━━━ Input data

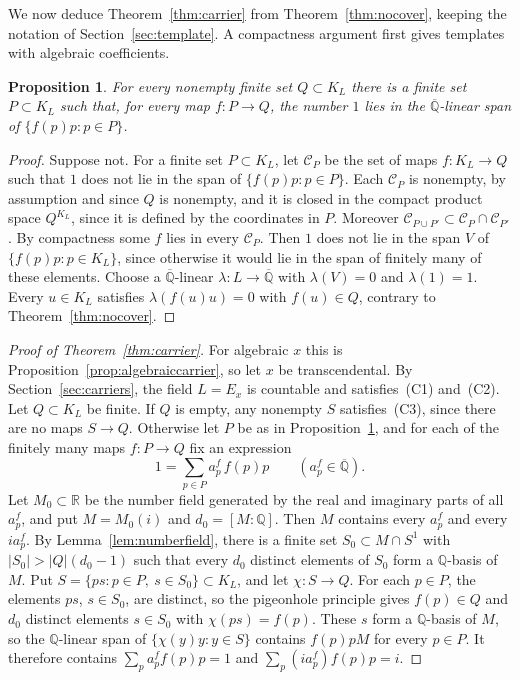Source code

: \documentclass[10pt]{article}
\newtheorem{prop}[thm]{Proposition}
\theoremstyle{remark}
\newcommand{\R}{\mathbb R}
\newcommand{\Q}{\mathbb Q}
\newcommand{\Qbar}{\overline{\mathbb Q}}
\begin{document}
We now deduce Theorem~\ref{thm:carrier} from Theorem~\ref{thm:nocover}, keeping the notation of Section~\ref{sec:template}. A compactness argument first gives templates with algebraic coefficients.

\begin{prop}\label{prop:algebraictemplate}
For every nonempty finite set $Q\subset K_L$ there is a finite set $P\subset K_L$ such that, for every map $f\colon P\to Q$, the number $1$ lies in the $\Qbar$-linear span of $\{f(p)p:p\in P\}$.
\end{prop}

\begin{proof}
Suppose not. For a finite set $P\subset K_L$, let $\mathcal C_P$ be the set of maps $f\colon K_L\to Q$ such that $1$ does not lie in the span of $\{f(p)p:p\in P\}$. Each $\mathcal C_P$ is nonempty, by assumption and since $Q$ is nonempty, and it is closed in the compact product space $Q^{K_L}$, since it is defined by the coordinates in $P$. Moreover $\mathcal C_{P\cup P'}\subset\mathcal C_P\cap\mathcal C_{P'}$. By compactness some $f$ lies in every $\mathcal C_P$. Then $1$ does not lie in the span $V$ of $\{f(p)p:p\in K_L\}$, since otherwise it would lie in the span of finitely many of these elements. Choose a $\Qbar$-linear $\lambda\colon L\to\Qbar$ with $\lambda(V)=0$ and $\lambda(1)=1$. Every $u\in K_L$ satisfies $\lambda(f(u)u)=0$ with $f(u)\in Q$, contrary to Theorem~\ref{thm:nocover}.
\end{proof}

\begin{proof}[Proof of Theorem~\ref{thm:carrier}]
For algebraic $x$ this is Proposition~\ref{prop:algebraiccarrier}, so let $x$ be transcendental. By Section~\ref{sec:carriers}, the field $L=E_x$ is countable and satisfies~(C1) and~(C2). Let $Q\subset K_L$ be finite. If $Q$ is empty, any nonempty $S$ satisfies~(C3), since there are no maps $S\to Q$. Otherwise let $P$ be as in Proposition~\ref{prop:algebraictemplate}, and for each of the finitely many maps $f\colon P\to Q$ fix an expression
\[
 1=\sum_{p\in P}a^f_p\,f(p)p\qquad(a^f_p\in\Qbar).
\]
Let $M_0\subset\R$ be the number field generated by the real and imaginary parts of all $a^f_p$, and put $M=M_0(i)$ and $d_0=[M:\Q]$. Then $M$ contains every $a^f_p$ and every $ia^f_p$. By Lemma~\ref{lem:numberfield}, there is a finite set $S_0\subset M\cap S^1$ with $|S_0|>|Q|(d_0-1)$ such that every $d_0$ distinct elements of $S_0$ form a $\Q$-basis of $M$. Put $S=\{ps:p\in P,\ s\in S_0\}\subset K_L$, and let $\chi\colon S\to Q$. For each $p\in P$, the elements $ps$, $s\in S_0$, are distinct, so the pigeonhole principle gives $f(p)\in Q$ and $d_0$ distinct elements $s\in S_0$ with $\chi(ps)=f(p)$. These $s$ form a $\Q$-basis of $M$, so the $\Q$-linear span of $\{\chi(y)y:y\in S\}$ contains $f(p)pM$ for every $p\in P$. It therefore contains $\sum_pa^f_pf(p)p=1$ and $\sum_p(ia^f_p)f(p)p=i$.
\end{proof}
\end{document}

━━━━━━

What the task asks.
Go through the entries above and report each line with the string "mathbb" in it.

Answer to the exercise.
\newcommand{\R}{\mathbb R}
\newcommand{\Q}{\mathbb Q}
\newcommand{\Qbar}{\overline{\mathbb Q}}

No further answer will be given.